During the meeting, which was not advertised in a local paper of record in advance nor listed on the county website, the committee deliberated issues and came to recommendations related to the health insurance plan for county employees.
In a May 21 letter addressed to county Purchasing Director Joan Lovelace, state open records counsel Elisha Hodge wrote that the office of open records had received and investigated a complaint about the May 16 meeting.
“Based solely on the information that has been presented to this office, it does appear likely that an open meetings violation occurred,” Hodge wrote.
Because the committee does not have meetings on a regular basis, every meeting held by the committee is a special called meeting, she wrote. In order for adequate notice to be given, the notice has to be posted in a location where members of the community would see the notice. The notice must describe the purpose of the meeting or the proposed actions to be taken and must be posted with enough time that members would have the opportunity to attend, she said.

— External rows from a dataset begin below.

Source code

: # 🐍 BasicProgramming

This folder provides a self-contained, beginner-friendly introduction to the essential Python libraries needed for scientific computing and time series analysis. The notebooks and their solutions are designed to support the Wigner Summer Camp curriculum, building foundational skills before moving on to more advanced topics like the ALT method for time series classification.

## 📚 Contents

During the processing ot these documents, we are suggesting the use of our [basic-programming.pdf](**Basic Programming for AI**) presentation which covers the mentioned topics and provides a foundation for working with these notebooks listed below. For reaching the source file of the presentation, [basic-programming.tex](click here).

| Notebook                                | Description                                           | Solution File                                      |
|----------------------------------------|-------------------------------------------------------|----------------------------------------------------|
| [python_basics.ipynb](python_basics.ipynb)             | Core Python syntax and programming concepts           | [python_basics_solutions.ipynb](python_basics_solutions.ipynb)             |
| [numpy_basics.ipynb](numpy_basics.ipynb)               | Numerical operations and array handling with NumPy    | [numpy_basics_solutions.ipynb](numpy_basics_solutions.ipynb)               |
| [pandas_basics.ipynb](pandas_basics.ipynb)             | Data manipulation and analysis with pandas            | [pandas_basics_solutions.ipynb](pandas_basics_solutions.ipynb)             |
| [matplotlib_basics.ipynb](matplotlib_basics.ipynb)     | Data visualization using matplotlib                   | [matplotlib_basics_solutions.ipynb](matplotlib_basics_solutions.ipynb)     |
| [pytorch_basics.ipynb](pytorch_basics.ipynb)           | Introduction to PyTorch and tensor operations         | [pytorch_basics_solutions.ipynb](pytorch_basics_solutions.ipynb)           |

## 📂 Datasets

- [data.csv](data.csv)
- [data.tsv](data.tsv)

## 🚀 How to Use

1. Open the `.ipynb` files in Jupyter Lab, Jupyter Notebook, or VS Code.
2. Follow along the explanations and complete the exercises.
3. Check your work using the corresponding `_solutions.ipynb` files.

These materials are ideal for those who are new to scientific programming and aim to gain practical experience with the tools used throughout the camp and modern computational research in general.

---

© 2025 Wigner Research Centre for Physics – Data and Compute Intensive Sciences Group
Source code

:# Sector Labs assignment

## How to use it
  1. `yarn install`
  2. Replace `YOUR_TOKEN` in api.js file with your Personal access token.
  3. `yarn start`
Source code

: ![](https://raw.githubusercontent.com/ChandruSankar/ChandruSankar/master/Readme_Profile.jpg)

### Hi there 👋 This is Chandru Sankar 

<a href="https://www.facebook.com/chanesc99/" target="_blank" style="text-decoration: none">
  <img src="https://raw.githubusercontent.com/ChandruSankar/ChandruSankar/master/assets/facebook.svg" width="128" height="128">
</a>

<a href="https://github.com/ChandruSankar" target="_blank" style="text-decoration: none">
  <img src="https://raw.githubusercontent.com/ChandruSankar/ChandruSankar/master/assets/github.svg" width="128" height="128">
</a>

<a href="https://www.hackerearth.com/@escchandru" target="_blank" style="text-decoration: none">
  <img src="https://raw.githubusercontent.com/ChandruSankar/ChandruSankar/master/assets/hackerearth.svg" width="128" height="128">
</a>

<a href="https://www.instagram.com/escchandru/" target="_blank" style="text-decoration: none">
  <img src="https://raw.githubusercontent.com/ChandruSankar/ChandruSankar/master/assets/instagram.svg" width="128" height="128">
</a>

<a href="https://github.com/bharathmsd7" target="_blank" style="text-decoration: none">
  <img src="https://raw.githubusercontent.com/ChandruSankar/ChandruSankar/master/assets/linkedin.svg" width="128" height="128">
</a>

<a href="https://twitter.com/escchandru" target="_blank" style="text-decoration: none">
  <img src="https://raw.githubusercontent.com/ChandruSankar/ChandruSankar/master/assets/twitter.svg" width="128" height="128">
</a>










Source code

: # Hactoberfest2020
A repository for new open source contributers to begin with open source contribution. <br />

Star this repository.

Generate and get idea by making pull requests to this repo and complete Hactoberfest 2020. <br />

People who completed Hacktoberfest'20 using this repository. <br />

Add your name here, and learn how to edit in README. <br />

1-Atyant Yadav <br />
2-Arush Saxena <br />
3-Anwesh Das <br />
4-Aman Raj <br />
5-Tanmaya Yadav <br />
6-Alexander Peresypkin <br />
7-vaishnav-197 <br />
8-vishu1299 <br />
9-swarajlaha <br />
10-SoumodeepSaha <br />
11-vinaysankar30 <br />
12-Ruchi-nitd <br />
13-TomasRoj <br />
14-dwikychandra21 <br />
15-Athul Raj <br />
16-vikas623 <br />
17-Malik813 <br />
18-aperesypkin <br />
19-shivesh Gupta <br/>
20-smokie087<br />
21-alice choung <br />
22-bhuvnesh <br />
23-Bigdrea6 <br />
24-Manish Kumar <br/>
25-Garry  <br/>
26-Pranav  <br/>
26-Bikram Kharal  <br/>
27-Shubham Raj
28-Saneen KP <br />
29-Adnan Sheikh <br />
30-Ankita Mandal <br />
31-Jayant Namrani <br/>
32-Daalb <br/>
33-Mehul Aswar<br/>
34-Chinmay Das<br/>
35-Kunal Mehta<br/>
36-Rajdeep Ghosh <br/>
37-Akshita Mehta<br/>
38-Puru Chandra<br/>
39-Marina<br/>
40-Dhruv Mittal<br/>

“I strongly suggest that you confer with your attorney regarding this issue as soon as possible because pursuant to the Tennessee Open Meetings Act, a citizen has the right to bring a lawsuit against an entity when he/she feels that an open meetings violation has occurred,” she said.
Loudon activist Pat Hunter said she filed the complaint with the open records office. She said she has not yet decided whether to file a lawsuit, but said she believes the county salary and budget committee has been trying to “run under the radar” for years.
Hodge’s letter also addressed an allegation that no minutes were taken at the meeting.
“Additionally, I encourage you to speak with your attorney regarding the allegations that the committee does not record or maintain minutes of the Committee’s meetings. Failure to ‘fully and promptly’ record minutes of a meeting also constitutes a violation of the open meetings act,” she wrote.
County attorney Robert Bowman said he has looked into the complaint but doesn’t see any evidence of a willful violation of the law.
Bowman blames the issue on an email system failure that prevented transmission of the notice to the paper. “We have confirmation that it was sent, but it was not received,” he said.
He also said minutes were taken at the meeting, and “that portion of the letter is in error.”
County Commissioner Sharon Yarbrough is not a member of the salary and benefits committee, but she has tried unsuccessfully to get minutes from those meetings in the past, she said. She said she would like to be able to review the minutes before the issues discussed in the meetings are brought before the full commission for a vote.
Hunter said she has requested minutes of the meeting of the salary and benefits committee, on this and on previous occasions, and has not received them. She said she has complained for years about the lack of minutes being available from such special called meetings.
She wonders why a misaddressed email would not be returned to notify the sender or why the person who placed the ad did not investigate after not receiving a confirmation from the newspaper.
“I find it strange that the meeting was also not listed on the county website or on the door of county building as is usually done,” she said.
A notice for the upcoming salary and benefits committee meeting June 2 was posted on the Loudon County website and on the front door of the County Office Building on Tuesday.